◆ **Work instructions**:
Once the line containing "user intended to" is found, copy that line and all remaining lines of the records exactly, including the last one, and add nothing.

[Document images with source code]
────────────────────

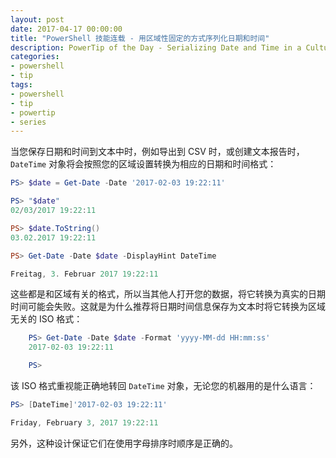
 ```yaml
---
layout: post
date: 2017-04-17 00:00:00
title: "PowerShell 技能连载 - 用区域性固定的方式序列化日期和时间"
description: PowerTip of the Day - Serializing Date and Time in a Culture-Invariant Way
categories:
- powershell
- tip
tags:
- powershell
- tip
- powertip
- series
---
```

当您保存日期和时间到文本中时，例如导出到 CSV 时，或创建文本报告时，`DateTime` 对象将会按照您的区域设置转换为相应的日期和时间格式：

```powershell
PS> $date = Get-Date -Date '2017-02-03 19:22:11'

PS> "$date"
02/03/2017 19:22:11

PS> $date.ToString()
03.02.2017 19:22:11

PS> Get-Date -Date $date -DisplayHint DateTime

Freitag, 3. Februar 2017 19:22:11
```

这些都是和区域有关的格式，所以当其他人打开您的数据，将它转换为真实的日期时间可能会失败。这就是为什么推荐将日期时间信息保存为文本时将它转换为区域无关的 ISO 格式：

```powershell
    PS> Get-Date -Date $date -Format 'yyyy-MM-dd HH:mm:ss'
    2017-02-03 19:22:11

    PS>
```

该 ISO 格式重视能正确地转回 `DateTime` 对象，无论您的机器用的是什么语言：

```powershell
PS> [DateTime]'2017-02-03 19:22:11'

Friday, February 3, 2017 19:22:11
```

另外，这种设计保证它们在使用字母排序时顺序是正确的。

<!--本文国际来源：[Serializing Date and Time in a Culture-Invariant Way](http://community.idera.com/powershell/powertips/b/tips/posts/serializing-date-and-time-in-a-culture-invariant-way)-->
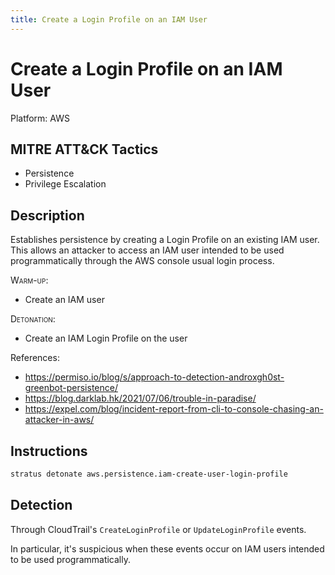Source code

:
 ```yaml
---
title: Create a Login Profile on an IAM User
---
```


# Create a Login Profile on an IAM User




Platform: AWS

## MITRE ATT&CK Tactics


- Persistence
- Privilege Escalation

## Description


Establishes persistence by creating a Login Profile on an existing IAM user. This allows an attacker to access an IAM
user intended to be used programmatically through the AWS console usual login process. 

<span style="font-variant: small-caps;">Warm-up</span>:

- Create an IAM user

<span style="font-variant: small-caps;">Detonation</span>: 

- Create an IAM Login Profile on the user

References:
- https://permiso.io/blog/s/approach-to-detection-androxgh0st-greenbot-persistence/
- https://blog.darklab.hk/2021/07/06/trouble-in-paradise/
- https://expel.com/blog/incident-report-from-cli-to-console-chasing-an-attacker-in-aws/


## Instructions

```bash title="Detonate with Stratus Red Team"
stratus detonate aws.persistence.iam-create-user-login-profile
```
## Detection


Through CloudTrail's <code>CreateLoginProfile</code> or <code>UpdateLoginProfile</code> events.

In particular, it's suspicious when these events occur on IAM users intended to be used programmatically.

────────────────────

◆ **Task output**:
user intended to be used programmatically through the AWS console usual login process. 

<span style="font-variant: small-caps;">Warm-up</span>:

- Create an IAM user

<span style="font-variant: small-caps;">Detonation</span>: 

- Create an IAM Login Profile on the user

References:
- https://permiso.io/blog/s/approach-to-detection-androxgh0st-greenbot-persistence/
- https://blog.darklab.hk/2021/07/06/trouble-in-paradise/
- https://expel.com/blog/incident-report-from-cli-to-console-chasing-an-attacker-in-aws/


## Instructions

```bash title="Detonate with Stratus Red Team"
stratus detonate aws.persistence.iam-create-user-login-profile
```
## Detection


Through CloudTrail's <code>CreateLoginProfile</code> or <code>UpdateLoginProfile</code> events.

In particular, it's suspicious when these events occur on IAM users intended to be used programmatically.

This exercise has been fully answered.